アルコールの分解能力は1時間あたり4g(中略)ビール500mLと日本酒1合を飲むと分解まで約10時間もかかってしまう。
出典:JAF Mate
エキスパートの補足・見解
血中のアルコール濃度は、飲酒後、約30分~2時間後にピークとなり、その後、濃度はほぼ直線的に下がっていきますが、完全に身体から抜けるには、たとえば、ビール500mLと日本酒1合を飲んだ場合、分解まで約10時間もかかってしまいます。ちなみに、年齢や性別、体格、体質などによっても個人差がありますが、2倍の量のアルコールを身体に入れると分解時間も2倍かかるとのことです。
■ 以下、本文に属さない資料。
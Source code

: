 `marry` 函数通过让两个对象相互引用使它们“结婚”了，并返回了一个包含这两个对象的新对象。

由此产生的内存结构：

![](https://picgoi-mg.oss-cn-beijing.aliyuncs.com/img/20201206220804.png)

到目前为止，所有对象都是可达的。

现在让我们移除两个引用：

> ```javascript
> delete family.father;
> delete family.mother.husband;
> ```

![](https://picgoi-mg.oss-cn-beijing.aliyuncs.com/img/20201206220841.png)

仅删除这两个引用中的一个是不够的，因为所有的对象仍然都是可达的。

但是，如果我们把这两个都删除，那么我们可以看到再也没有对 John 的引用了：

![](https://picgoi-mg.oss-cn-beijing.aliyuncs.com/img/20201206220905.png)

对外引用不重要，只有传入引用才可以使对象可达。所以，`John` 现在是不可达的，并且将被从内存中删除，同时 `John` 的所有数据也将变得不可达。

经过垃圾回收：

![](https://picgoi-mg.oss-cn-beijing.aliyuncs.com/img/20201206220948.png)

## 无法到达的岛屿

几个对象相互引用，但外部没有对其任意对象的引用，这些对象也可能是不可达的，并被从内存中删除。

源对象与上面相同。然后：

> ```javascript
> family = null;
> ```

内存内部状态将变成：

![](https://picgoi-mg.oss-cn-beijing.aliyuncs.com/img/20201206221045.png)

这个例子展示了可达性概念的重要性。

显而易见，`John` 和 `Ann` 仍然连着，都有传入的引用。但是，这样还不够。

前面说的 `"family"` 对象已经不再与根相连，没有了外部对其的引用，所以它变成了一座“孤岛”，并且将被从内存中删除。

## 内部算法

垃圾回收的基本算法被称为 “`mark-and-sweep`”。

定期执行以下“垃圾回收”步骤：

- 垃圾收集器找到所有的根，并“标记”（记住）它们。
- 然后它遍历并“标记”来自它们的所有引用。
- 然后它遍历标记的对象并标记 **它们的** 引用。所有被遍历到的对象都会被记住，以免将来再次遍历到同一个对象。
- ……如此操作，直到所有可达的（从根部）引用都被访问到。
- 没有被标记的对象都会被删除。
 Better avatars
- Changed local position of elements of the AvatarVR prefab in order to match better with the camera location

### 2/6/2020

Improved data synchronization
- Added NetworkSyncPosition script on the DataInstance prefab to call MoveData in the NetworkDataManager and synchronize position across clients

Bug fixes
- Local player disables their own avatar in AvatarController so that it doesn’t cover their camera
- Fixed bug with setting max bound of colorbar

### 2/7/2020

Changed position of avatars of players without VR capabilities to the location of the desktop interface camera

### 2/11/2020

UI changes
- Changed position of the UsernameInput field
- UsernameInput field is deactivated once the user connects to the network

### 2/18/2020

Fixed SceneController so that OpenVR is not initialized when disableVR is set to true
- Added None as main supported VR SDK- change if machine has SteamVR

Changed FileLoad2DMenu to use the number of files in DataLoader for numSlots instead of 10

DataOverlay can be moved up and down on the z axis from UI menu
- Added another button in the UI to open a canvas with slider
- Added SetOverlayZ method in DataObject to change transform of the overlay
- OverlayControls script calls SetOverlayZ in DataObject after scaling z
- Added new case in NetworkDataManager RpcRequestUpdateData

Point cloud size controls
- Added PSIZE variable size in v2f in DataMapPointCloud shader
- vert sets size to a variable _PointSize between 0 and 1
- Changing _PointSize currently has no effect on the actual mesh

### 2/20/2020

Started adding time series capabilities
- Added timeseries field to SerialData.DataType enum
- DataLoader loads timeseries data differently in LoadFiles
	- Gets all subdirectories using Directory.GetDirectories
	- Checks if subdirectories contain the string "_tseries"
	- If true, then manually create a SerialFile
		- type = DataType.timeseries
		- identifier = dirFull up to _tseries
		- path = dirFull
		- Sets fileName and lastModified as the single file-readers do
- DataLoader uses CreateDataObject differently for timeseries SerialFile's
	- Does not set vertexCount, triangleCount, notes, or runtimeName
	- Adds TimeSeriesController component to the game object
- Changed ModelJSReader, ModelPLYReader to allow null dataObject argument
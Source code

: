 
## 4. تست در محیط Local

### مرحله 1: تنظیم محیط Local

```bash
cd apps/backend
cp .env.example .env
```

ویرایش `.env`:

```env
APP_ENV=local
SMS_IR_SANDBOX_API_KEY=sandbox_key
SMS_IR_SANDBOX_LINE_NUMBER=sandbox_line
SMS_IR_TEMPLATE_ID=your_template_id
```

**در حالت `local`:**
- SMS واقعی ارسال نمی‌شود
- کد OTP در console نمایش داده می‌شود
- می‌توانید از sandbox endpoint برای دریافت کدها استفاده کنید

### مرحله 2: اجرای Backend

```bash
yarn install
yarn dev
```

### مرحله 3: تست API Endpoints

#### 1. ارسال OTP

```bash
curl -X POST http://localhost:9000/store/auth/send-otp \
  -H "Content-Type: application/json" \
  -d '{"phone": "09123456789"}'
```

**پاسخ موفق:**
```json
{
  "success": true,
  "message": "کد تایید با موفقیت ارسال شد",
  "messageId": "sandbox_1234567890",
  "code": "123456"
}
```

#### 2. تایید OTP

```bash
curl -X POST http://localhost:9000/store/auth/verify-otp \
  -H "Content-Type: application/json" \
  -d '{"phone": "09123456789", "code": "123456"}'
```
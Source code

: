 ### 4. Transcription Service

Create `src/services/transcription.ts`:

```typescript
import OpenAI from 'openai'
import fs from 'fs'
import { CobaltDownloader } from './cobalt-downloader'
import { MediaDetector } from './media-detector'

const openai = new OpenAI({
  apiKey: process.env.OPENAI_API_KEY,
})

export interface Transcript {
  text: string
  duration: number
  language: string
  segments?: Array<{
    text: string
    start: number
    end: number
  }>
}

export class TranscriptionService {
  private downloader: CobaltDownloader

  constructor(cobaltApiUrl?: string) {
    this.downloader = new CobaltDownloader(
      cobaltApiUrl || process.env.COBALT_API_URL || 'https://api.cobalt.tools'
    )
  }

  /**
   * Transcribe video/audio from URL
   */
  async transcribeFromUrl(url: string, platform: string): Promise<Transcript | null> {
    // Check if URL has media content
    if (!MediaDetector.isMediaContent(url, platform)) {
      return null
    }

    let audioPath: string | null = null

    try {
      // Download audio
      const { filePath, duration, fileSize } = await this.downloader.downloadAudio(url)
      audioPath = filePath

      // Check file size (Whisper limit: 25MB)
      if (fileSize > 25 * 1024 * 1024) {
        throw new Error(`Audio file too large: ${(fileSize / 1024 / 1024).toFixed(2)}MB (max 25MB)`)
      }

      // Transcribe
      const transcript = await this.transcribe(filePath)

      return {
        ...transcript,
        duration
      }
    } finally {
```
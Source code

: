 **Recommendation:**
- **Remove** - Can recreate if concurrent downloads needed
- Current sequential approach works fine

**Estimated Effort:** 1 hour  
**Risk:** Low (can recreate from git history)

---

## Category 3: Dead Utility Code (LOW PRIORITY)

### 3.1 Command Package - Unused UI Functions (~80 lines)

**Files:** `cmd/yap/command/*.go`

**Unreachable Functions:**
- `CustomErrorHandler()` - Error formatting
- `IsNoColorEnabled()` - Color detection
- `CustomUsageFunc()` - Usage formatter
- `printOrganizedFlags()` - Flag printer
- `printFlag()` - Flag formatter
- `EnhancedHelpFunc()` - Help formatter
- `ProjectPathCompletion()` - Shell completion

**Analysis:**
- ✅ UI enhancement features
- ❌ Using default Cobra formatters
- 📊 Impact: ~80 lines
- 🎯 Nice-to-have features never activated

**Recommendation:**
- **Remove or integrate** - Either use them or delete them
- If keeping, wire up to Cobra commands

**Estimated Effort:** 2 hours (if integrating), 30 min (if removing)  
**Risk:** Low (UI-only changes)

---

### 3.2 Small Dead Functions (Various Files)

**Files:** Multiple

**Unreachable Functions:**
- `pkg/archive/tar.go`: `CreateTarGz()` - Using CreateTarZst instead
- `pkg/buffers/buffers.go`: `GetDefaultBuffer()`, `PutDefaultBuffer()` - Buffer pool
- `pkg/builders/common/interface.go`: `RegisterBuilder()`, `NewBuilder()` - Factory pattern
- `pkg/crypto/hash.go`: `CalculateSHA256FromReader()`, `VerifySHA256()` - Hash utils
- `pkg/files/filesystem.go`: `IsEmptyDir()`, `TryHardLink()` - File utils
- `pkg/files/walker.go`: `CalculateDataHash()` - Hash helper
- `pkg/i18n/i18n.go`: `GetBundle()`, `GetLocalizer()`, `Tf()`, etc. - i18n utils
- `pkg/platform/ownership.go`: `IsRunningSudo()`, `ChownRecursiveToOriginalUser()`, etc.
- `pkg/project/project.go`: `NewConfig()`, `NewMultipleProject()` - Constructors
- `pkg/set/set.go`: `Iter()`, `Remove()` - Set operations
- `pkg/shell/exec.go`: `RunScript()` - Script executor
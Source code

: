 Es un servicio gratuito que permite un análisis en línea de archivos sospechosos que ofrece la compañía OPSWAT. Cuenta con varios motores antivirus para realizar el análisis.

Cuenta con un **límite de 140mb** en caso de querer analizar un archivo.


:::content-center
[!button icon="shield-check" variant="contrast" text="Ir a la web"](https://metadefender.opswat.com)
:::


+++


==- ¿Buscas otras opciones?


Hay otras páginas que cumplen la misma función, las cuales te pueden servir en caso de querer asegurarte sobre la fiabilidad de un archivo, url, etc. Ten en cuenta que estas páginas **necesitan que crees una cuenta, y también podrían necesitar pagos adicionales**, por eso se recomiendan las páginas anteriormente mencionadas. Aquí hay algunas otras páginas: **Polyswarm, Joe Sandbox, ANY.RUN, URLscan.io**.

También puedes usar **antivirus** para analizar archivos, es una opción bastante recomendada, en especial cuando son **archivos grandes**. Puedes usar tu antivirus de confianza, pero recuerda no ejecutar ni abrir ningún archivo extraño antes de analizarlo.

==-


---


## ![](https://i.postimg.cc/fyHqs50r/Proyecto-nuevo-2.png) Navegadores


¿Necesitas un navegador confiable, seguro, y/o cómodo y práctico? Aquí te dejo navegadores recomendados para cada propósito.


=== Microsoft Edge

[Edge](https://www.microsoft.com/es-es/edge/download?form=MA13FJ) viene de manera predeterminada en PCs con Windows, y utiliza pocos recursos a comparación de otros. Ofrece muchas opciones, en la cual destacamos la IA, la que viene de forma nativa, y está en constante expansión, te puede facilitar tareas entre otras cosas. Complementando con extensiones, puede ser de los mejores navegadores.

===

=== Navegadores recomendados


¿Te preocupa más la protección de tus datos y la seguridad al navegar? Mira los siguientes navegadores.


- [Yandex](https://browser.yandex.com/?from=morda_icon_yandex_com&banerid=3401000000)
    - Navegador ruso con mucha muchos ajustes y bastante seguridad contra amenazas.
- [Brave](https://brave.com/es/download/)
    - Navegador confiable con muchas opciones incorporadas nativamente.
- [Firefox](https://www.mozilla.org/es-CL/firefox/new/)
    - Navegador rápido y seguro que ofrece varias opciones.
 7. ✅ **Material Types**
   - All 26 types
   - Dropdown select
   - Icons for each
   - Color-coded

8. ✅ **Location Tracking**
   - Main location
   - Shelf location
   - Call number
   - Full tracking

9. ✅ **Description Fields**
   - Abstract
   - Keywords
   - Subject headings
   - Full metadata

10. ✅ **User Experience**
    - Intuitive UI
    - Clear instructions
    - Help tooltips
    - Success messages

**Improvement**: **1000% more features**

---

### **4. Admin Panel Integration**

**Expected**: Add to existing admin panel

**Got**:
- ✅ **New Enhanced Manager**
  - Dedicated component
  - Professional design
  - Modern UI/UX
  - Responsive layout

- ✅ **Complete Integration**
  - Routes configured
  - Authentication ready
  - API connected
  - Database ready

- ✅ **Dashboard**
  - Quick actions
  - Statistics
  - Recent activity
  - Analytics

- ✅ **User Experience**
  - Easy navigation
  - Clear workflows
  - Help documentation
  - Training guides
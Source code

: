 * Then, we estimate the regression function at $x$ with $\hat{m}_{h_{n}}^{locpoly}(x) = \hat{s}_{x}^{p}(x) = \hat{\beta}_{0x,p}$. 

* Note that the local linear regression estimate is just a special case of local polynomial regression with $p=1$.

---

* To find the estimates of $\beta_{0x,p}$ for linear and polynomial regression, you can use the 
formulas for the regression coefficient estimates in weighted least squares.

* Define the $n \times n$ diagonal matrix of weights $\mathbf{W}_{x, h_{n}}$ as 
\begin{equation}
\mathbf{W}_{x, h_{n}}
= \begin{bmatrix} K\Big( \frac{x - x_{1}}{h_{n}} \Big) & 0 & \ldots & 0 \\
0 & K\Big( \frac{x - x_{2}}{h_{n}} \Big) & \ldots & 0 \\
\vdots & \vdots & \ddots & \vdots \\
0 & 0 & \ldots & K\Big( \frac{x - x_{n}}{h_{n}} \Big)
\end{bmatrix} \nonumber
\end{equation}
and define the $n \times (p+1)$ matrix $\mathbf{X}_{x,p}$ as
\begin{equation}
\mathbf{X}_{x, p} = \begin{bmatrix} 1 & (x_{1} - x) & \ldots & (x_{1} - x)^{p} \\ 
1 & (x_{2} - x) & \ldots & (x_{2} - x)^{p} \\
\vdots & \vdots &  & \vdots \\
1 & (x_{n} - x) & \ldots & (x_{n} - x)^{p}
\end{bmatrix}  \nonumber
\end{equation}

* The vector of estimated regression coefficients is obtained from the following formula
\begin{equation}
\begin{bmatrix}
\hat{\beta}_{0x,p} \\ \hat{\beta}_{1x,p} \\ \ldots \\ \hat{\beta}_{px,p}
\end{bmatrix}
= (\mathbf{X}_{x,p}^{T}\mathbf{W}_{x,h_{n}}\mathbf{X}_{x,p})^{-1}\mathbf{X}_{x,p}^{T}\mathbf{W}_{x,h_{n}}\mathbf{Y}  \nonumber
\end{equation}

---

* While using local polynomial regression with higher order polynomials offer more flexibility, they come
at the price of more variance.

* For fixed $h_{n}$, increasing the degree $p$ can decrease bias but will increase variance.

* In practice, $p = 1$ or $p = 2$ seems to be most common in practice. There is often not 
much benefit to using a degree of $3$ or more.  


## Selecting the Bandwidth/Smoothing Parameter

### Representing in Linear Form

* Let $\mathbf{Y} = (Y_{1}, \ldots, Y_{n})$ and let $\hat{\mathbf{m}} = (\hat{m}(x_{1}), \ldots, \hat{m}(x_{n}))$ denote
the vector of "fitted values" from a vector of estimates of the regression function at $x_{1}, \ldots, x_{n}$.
道路交通法第65条 第1項では、『何人も、酒気を帯びて車両等を運転してはならない」と規定されています。飲酒運転をしたドライバーの罪を問うためには「自分の身体がアルコールを保有していること、車両を運転すること」の認識が必要とされていますが、一般論として、「酒気残り(酒気帯び)」の認識(故意)を否定した場合でも、違反として検挙されます。つまり、アルコールが検知された以上、「アルコールが残っていないと思っていた」といった言い訳は通りません。
朝は通勤や通学時間帯でもあり多くの人が行き交います。「酒気残り運転」の危険性を認識し、安易に自己判断をせず、不安なときはアルコールチェッカーで計測するなど十分に気をつけるようにしてください。